INPUT DATA
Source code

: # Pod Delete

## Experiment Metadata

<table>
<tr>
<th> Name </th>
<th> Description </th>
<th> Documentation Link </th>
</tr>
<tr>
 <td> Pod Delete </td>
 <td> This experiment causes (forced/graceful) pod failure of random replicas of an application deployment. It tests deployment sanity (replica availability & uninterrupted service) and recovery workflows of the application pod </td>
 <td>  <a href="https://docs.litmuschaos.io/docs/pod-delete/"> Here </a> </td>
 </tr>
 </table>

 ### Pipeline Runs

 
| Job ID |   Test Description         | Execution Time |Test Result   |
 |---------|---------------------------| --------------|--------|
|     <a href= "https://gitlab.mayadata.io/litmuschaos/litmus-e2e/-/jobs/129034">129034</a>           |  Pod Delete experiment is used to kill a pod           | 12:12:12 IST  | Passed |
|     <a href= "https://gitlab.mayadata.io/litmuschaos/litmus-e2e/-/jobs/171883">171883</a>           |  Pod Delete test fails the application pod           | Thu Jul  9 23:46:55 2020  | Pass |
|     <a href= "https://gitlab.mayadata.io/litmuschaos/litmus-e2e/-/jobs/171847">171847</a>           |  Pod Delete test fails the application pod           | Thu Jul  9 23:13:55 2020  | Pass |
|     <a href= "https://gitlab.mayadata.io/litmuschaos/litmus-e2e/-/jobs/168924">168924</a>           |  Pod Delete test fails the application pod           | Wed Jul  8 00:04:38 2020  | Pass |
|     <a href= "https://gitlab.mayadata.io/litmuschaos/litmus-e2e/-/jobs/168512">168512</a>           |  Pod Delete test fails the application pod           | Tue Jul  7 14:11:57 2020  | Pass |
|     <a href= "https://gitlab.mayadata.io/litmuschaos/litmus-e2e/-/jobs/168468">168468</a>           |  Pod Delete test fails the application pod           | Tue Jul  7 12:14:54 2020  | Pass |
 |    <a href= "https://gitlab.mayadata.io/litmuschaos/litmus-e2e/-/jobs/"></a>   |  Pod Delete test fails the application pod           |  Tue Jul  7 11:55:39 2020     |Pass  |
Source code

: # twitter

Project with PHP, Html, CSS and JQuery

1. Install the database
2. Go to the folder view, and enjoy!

WORK REQUEST
With the line containing "7 14:11:57 2020" as the first and the last line above as the final one, copy those lines exactly and no others.

RESPONSE AREA
|     <a href= "https://gitlab.mayadata.io/litmuschaos/litmus-e2e/-/jobs/168512">168512</a>           |  Pod Delete test fails the application pod           | Tue Jul  7 14:11:57 2020  | Pass |
|     <a href= "https://gitlab.mayadata.io/litmuschaos/litmus-e2e/-/jobs/168468">168468</a>           |  Pod Delete test fails the application pod           | Tue Jul  7 12:14:54 2020  | Pass |
 |    <a href= "https://gitlab.mayadata.io/litmuschaos/litmus-e2e/-/jobs/"></a>   |  Pod Delete test fails the application pod           |  Tue Jul  7 11:55:39 2020     |Pass  |
Source code

: # twitter

Project with PHP, Html, CSS and JQuery

1. Install the database
2. Go to the folder view, and enjoy!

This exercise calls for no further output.